L’arte contemporanea di Demna
Demna, direttore creativo di Balenciaga, in un momento così particolare della storia, si chiedeva se fosse il caso di sfilare. La guerra in Ucraina è un evento che fa riflettere, che apre mille interrogativi quasi tutti senza risposta. E Demna lo sa. Per questo ha usato la moda per far parlare dell’atrocità della guerra.

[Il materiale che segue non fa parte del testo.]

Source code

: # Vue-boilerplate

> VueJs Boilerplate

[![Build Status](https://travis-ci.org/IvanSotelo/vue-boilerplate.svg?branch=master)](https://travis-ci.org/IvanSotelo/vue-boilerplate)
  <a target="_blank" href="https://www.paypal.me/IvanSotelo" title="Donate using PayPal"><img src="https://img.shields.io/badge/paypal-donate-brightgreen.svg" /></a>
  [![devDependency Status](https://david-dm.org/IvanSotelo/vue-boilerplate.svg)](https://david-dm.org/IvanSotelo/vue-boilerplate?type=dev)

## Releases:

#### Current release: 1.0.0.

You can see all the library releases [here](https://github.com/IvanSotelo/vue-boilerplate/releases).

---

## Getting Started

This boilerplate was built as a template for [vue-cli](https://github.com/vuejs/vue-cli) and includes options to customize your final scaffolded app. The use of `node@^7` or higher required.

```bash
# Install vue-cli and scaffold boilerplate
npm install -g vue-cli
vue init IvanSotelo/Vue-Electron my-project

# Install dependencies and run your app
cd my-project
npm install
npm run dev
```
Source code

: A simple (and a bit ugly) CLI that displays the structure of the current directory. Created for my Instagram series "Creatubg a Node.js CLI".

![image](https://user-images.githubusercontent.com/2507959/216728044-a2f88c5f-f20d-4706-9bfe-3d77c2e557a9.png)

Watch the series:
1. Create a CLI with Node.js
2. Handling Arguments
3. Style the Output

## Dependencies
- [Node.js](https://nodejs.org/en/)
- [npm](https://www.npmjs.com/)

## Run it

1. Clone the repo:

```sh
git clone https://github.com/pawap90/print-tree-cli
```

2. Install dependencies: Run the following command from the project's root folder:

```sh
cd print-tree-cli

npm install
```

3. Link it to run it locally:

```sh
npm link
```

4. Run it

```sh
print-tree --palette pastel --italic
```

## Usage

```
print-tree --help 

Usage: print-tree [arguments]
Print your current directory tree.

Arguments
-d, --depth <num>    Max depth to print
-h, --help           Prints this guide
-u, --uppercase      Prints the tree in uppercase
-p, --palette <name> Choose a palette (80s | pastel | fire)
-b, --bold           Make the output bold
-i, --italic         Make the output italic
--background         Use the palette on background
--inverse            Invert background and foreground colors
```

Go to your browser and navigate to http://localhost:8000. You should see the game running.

Il nome del fashion show è “360 °” e l’invito è uno sfogo del direttore che mette da parte gli abiti e sceglie che sia la sua esperienza di profugo a parlare. La stessa esperienza di profugo che condivide con tanti ucraini costretti a fuggire dalle loro città per salvarsi. Demna Gvasalia è riuscito nel 1993 a scappare dalla guerra in Georgia, territorio conteso da sempre dalle truppe russe. In lui si è riaperta una ferita che non potrà mai chiudersi, e questo Demna lo sa bene, ma reputa inaccettabile che la storia sia un dejà-vu. L’invito è una lettera a cuore aperto ed è accompagnato da un cellulare rotto. Il messaggio è criptico, cosa vuole significare? Vuole forse suggerirci che la guerra è là fuori e non sugli schermi del cellulare?
La Guernica del 2022
Se fosse un quadro, la sua sfilata potrebbe essere Guernica (il bianco e il nero sono i colori dominanti del fashion show, con rare punte di colore) che racchiude il dolore di un uomo che è contemporaneamente artista e profugo, che parla a chi, come lui, è fuggito dalle macerie per ricostruirsi una vita. I sacchi della spazzatura sostituiscono le borse, gli occhiali coprono gli occhi, forse per proteggersi dalla simulata tempesta di neve, che complica la catwalk dei modelli. Un continuo dialogo , tra Demna, noi e il mondo, che non è destinato a interrompersi, anche se la sfilata si conclude con due abiti, uno giallo e l’altro azzurro, dedicati all’Ucraina.
Cos’è la moda?
Tre esempi significativi, ma non sono gli unici. La moda è cura nei dettagli, è arte, creatività e politica. E’ una forma di comunicazione che non si esprime attraverso la parola o un pennello, ma con i colori, le forme e le modelle stesse. Non può essere semplificata, derisa o addirittura ignorata. La moda non è solo business, non è solo terra prediletta di ricchezza. E’ il mezzo con cui esprimiamo cosa pensiamo, chi siamo o chi vorremmo essere. La moda è intorno a noi e osserva il mondo, sceglie di rappresentarlo nella sua migliore o peggiore veste. Vuole far riflettere, accendere riflettori, abbattere muri e costruire dialoghi e comunità.